▸ **What this task involves**: Pictures in the data below are not part of the copy; transcribe everything else exactly.

▸ **Data**:
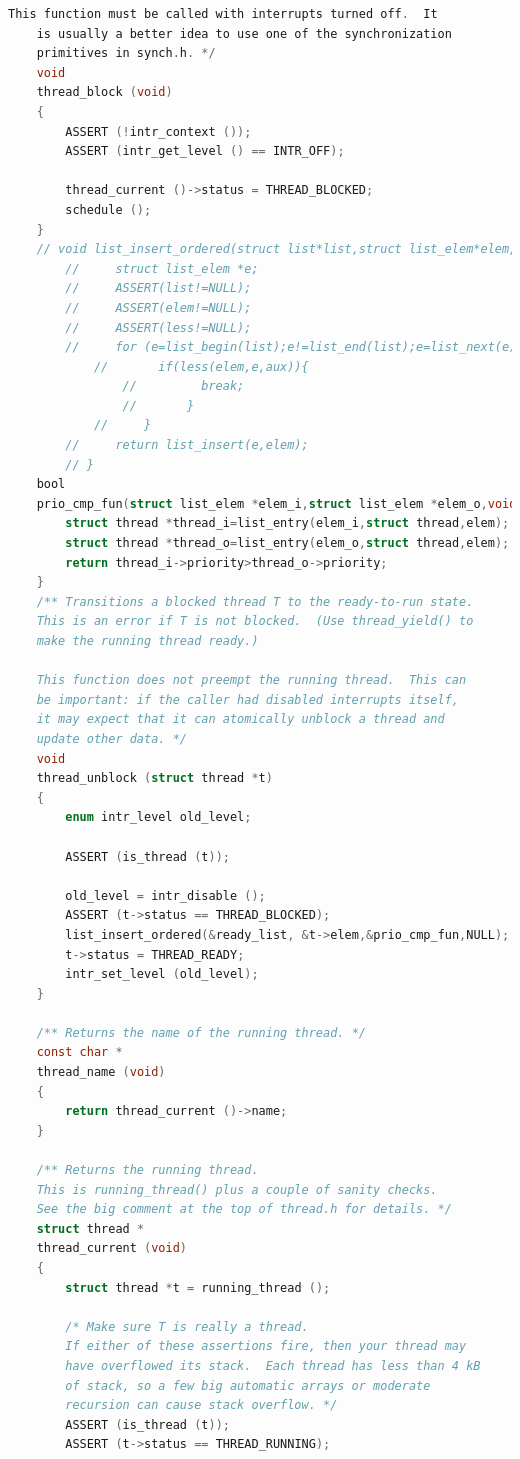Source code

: \documentclass{article}
\begin{document}
\begin{lstlisting}[language=C, title=\texttt{thread.c}]
	This function must be called with interrupts turned off.  It
	is usually a better idea to use one of the synchronization
	primitives in synch.h. */
	void
	thread_block (void) 
	{
		ASSERT (!intr_context ());
		ASSERT (intr_get_level () == INTR_OFF);
		
		thread_current ()->status = THREAD_BLOCKED;
		schedule ();
	}
	// void list_insert_ordered(struct list*list,struct list_elem*elem,list_less_func *less,void *aux){
		//     struct list_elem *e;
		//     ASSERT(list!=NULL);
		//     ASSERT(elem!=NULL);
		//     ASSERT(less!=NULL);
		//     for (e=list_begin(list);e!=list_end(list);e=list_next(e)){
			//       if(less(elem,e,aux)){
				//         break;
				//       }
			//     }
		//     return list_insert(e,elem);
		// }
	bool
	prio_cmp_fun(struct list_elem *elem_i,struct list_elem *elem_o,void *add_debug_prefix_map){
		struct thread *thread_i=list_entry(elem_i,struct thread,elem);
		struct thread *thread_o=list_entry(elem_o,struct thread,elem);
		return thread_i->priority>thread_o->priority;
	}
	/** Transitions a blocked thread T to the ready-to-run state.
	This is an error if T is not blocked.  (Use thread_yield() to
	make the running thread ready.)
	
	This function does not preempt the running thread.  This can
	be important: if the caller had disabled interrupts itself,
	it may expect that it can atomically unblock a thread and
	update other data. */
	void
	thread_unblock (struct thread *t) 
	{
		enum intr_level old_level;
		
		ASSERT (is_thread (t));
		
		old_level = intr_disable ();
		ASSERT (t->status == THREAD_BLOCKED);
		list_insert_ordered(&ready_list, &t->elem,&prio_cmp_fun,NULL);
		t->status = THREAD_READY;
		intr_set_level (old_level);
	}
	
	/** Returns the name of the running thread. */
	const char *
	thread_name (void) 
	{
		return thread_current ()->name;
	}
	
	/** Returns the running thread.
	This is running_thread() plus a couple of sanity checks.
	See the big comment at the top of thread.h for details. */
	struct thread *
	thread_current (void) 
	{
		struct thread *t = running_thread ();
		
		/* Make sure T is really a thread.
		If either of these assertions fire, then your thread may
		have overflowed its stack.  Each thread has less than 4 kB
		of stack, so a few big automatic arrays or moderate
		recursion can cause stack overflow. */
		ASSERT (is_thread (t));
		ASSERT (t->status == THREAD_RUNNING);
		

\end{lstlisting}
\end{document}
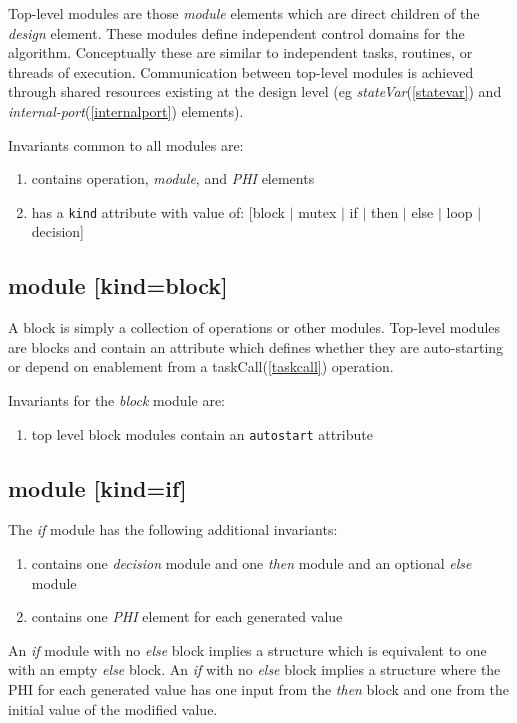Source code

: Top-level modules are those {\it module} elements which are direct children of the {\it design} element.  These modules define independent control domains for the algorithm.  Conceptually these are similar to independent tasks, routines, or threads of execution.  Communication between top-level modules is achieved through shared resources existing at the design level (eg {\it stateVar}(\ref{statevar}) and {\it internal-port}(\ref{internalport}) elements).

Invariants common to all modules are:\\
\begin{enumerate}
\item contains operation, {\it module}, and {\it PHI} elements
\item has a {\tt kind} attribute with value of: [block $\mid$ mutex $\mid$ if $\mid$ then $\mid$ else $\mid$ loop $\mid$ decision]
\end{enumerate}

\subsection{module [kind=block]}
A block is simply a collection of operations or other modules.  Top-level modules are blocks and contain an attribute which defines whether they are auto-starting or depend on enablement from a taskCall(\ref{taskcall}) operation.

Invariants for the {\it block} module are:\\
\begin{enumerate}
\item top level block modules contain an {\tt autostart} attribute
\end{enumerate}

\subsection{module [kind=if]}\label{ifmodule}
The {\it if} module has the following additional invariants:\\
\begin{enumerate}
\item contains one {\it decision} module and one {\it then} module and an optional {\it else} module
\item contains one {\it PHI} element for each generated value
\end{enumerate}

An {\it if} module with no {\it else} block implies a structure which is equivalent to one with an empty {\it else} block.  An {\it if} with no {\it else} block implies a structure where the PHI for each generated value has one input from the {\it then} block and one from the initial value of the modified value.

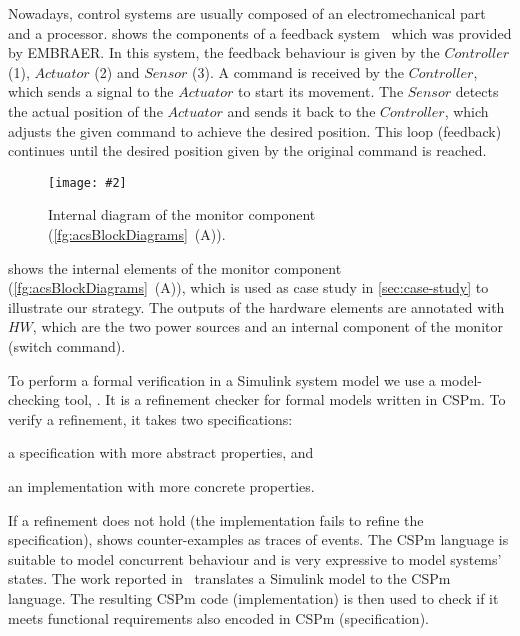\documentclass[12pt,openright,twoside,a4paper,oldfontcommands,english,brazil,draft]{abntex2}
\theoremstyle{theo}
\newcommand{\includegraphicsaspectratio}[2][1]{%
  \texttt{[image: \#2]}%
}
\newcommand{\EMBRAER}{EMBRAER\xspace}
\newcommand{\textsim}[1]{$#1$}
\newcommand{\simulink}{Simulink\xspace}
\begin{document}
Nowadays, control systems are usually composed of an electromechanical part and a processor.
 shows the components of a feedback system~\cite{AM2008} which was provided by \EMBRAER.
In this system, the feedback behaviour is given by the \textsim{Controller} (1), \textsim{Actuator} (2) and \textsim{Sensor} (3). A command is received by the \textsim{Controller}, which sends a signal to the \textsim{Actuator} to start its movement.
The \textsim{Sensor} detects the actual position of the \textsim{Actuator} and sends it back to the \textsim{Controller}, which adjusts the given command to achieve the desired position. This loop (feedback) continues until the desired position given by the original command is reached.

\begin{figure}[t] \centering
\includegraphicsaspectratio[0.6]{blockDiagramMonitorInternals}
  \caption{Internal diagram of the monitor component (\cref{fg:acsBlockDiagrams}~(A)).}
  \label{fg:blockDiagramMonitorInternals}
\end{figure}

 shows the internal elements of the monitor component (\cref{fg:acsBlockDiagrams}~(A)), which is used as case study in \cref{sec:case-study} to illustrate our
strategy.
The outputs of the hardware elements are annotated with \textsim{HW}, which are the two power sources and an internal component of the monitor (switch command).


To perform a formal verification in a \simulink system model we use a model-checking tool, .
It is a refinement checker for formal models written in \ac{CSPm}.
To verify a refinement, it takes two specifications:
\begin{alineasinline}
  \item a specification with more abstract properties, and
  \item an implementation with more concrete properties.
\end{alineasinline}
If a refinement does not hold (the implementation fails to refine the specification),  shows counter-examples as traces of events.
The \ac{CSPm} language is suitable to model concurrent behaviour and is very expressive to model systems' states.
The work reported in~\cite{JMS+2011} translates a \simulink model to the \ac{CSPm} language.
%
The resulting \ac{CSPm} code (implementation) is then used to check if it meets functional requirements also encoded in \ac{CSPm} (specification).
\end{document}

▸ **Solution to this exercise**:
Source code

: \documentclass{article}
\begin{document}
\begin{lstlisting}[language=C, title=\texttt{thread.c}]
	This function must be called with interrupts turned off.  It
	is usually a better idea to use one of the synchronization
	primitives in synch.h. */
	void
	thread_block (void) 
	{
		ASSERT (!intr_context ());
		ASSERT (intr_get_level () == INTR_OFF);
		
		thread_current ()->status = THREAD_BLOCKED;
		schedule ();
	}
	// void list_insert_ordered(struct list*list,struct list_elem*elem,list_less_func *less,void *aux){
		//     struct list_elem *e;
		//     ASSERT(list!=NULL);
		//     ASSERT(elem!=NULL);
		//     ASSERT(less!=NULL);
		//     for (e=list_begin(list);e!=list_end(list);e=list_next(e)){
			//       if(less(elem,e,aux)){
				//         break;
				//       }
			//     }
		//     return list_insert(e,elem);
		// }
	bool
	prio_cmp_fun(struct list_elem *elem_i,struct list_elem *elem_o,void *add_debug_prefix_map){
		struct thread *thread_i=list_entry(elem_i,struct thread,elem);
		struct thread *thread_o=list_entry(elem_o,struct thread,elem);
		return thread_i->priority>thread_o->priority;
	}
	/** Transitions a blocked thread T to the ready-to-run state.
	This is an error if T is not blocked.  (Use thread_yield() to
	make the running thread ready.)
	
	This function does not preempt the running thread.  This can
	be important: if the caller had disabled interrupts itself,
	it may expect that it can atomically unblock a thread and
	update other data. */
	void
	thread_unblock (struct thread *t) 
	{
		enum intr_level old_level;
		
		ASSERT (is_thread (t));
		
		old_level = intr_disable ();
		ASSERT (t->status == THREAD_BLOCKED);
		list_insert_ordered(&ready_list, &t->elem,&prio_cmp_fun,NULL);
		t->status = THREAD_READY;
		intr_set_level (old_level);
	}
	
	/** Returns the name of the running thread. */
	const char *
	thread_name (void) 
	{
		return thread_current ()->name;
	}
	
	/** Returns the running thread.
	This is running_thread() plus a couple of sanity checks.
	See the big comment at the top of thread.h for details. */
	struct thread *
	thread_current (void) 
	{
		struct thread *t = running_thread ();
		
		/* Make sure T is really a thread.
		If either of these assertions fire, then your thread may
		have overflowed its stack.  Each thread has less than 4 kB
		of stack, so a few big automatic arrays or moderate
		recursion can cause stack overflow. */
		ASSERT (is_thread (t));
		ASSERT (t->status == THREAD_RUNNING);
		

\end{lstlisting}
\end{document}
Source code

: Top-level modules are those {\it module} elements which are direct children of the {\it design} element.  These modules define independent control domains for the algorithm.  Conceptually these are similar to independent tasks, routines, or threads of execution.  Communication between top-level modules is achieved through shared resources existing at the design level (eg {\it stateVar}(\ref{statevar}) and {\it internal-port}(\ref{internalport}) elements).

Invariants common to all modules are:\\
\begin{enumerate}
\item contains operation, {\it module}, and {\it PHI} elements
\item has a {\tt kind} attribute with value of: [block $\mid$ mutex $\mid$ if $\mid$ then $\mid$ else $\mid$ loop $\mid$ decision]
\end{enumerate}

\subsection{module [kind=block]}
A block is simply a collection of operations or other modules.  Top-level modules are blocks and contain an attribute which defines whether they are auto-starting or depend on enablement from a taskCall(\ref{taskcall}) operation.

Invariants for the {\it block} module are:\\
\begin{enumerate}
\item top level block modules contain an {\tt autostart} attribute
\end{enumerate}

\subsection{module [kind=if]}\label{ifmodule}
The {\it if} module has the following additional invariants:\\
\begin{enumerate}
\item contains one {\it decision} module and one {\it then} module and an optional {\it else} module
\item contains one {\it PHI} element for each generated value
\end{enumerate}

An {\it if} module with no {\it else} block implies a structure which is equivalent to one with an empty {\it else} block.  An {\it if} with no {\it else} block implies a structure where the PHI for each generated value has one input from the {\it then} block and one from the initial value of the modified value.

\documentclass[12pt,openright,twoside,a4paper,oldfontcommands,english,brazil,draft]{abntex2}
\theoremstyle{theo}
\newcommand{\includegraphicsaspectratio}[2][1]{%
  \texttt{[image: \#2]}%
}
\newcommand{\EMBRAER}{EMBRAER\xspace}
\newcommand{\textsim}[1]{$#1$}
\newcommand{\simulink}{Simulink\xspace}
\begin{document}
Nowadays, control systems are usually composed of an electromechanical part and a processor.
 shows the components of a feedback system~\cite{AM2008} which was provided by \EMBRAER.
In this system, the feedback behaviour is given by the \textsim{Controller} (1), \textsim{Actuator} (2) and \textsim{Sensor} (3). A command is received by the \textsim{Controller}, which sends a signal to the \textsim{Actuator} to start its movement.
The \textsim{Sensor} detects the actual position of the \textsim{Actuator} and sends it back to the \textsim{Controller}, which adjusts the given command to achieve the desired position. This loop (feedback) continues until the desired position given by the original command is reached.

\begin{figure}[t] \centering
\includegraphicsaspectratio[0.6]{blockDiagramMonitorInternals}
  \caption{Internal diagram of the monitor component (\cref{fg:acsBlockDiagrams}~(A)).}
  \label{fg:blockDiagramMonitorInternals}
\end{figure}

 shows the internal elements of the monitor component (\cref{fg:acsBlockDiagrams}~(A)), which is used as case study in \cref{sec:case-study} to illustrate our
strategy.
The outputs of the hardware elements are annotated with \textsim{HW}, which are the two power sources and an internal component of the monitor (switch command).


To perform a formal verification in a \simulink system model we use a model-checking tool, .
It is a refinement checker for formal models written in \ac{CSPm}.
To verify a refinement, it takes two specifications:
\begin{alineasinline}
  \item a specification with more abstract properties, and
  \item an implementation with more concrete properties.
\end{alineasinline}
If a refinement does not hold (the implementation fails to refine the specification),  shows counter-examples as traces of events.
The \ac{CSPm} language is suitable to model concurrent behaviour and is very expressive to model systems' states.
The work reported in~\cite{JMS+2011} translates a \simulink model to the \ac{CSPm} language.
%
The resulting \ac{CSPm} code (implementation) is then used to check if it meets functional requirements also encoded in \ac{CSPm} (specification).
\end{document}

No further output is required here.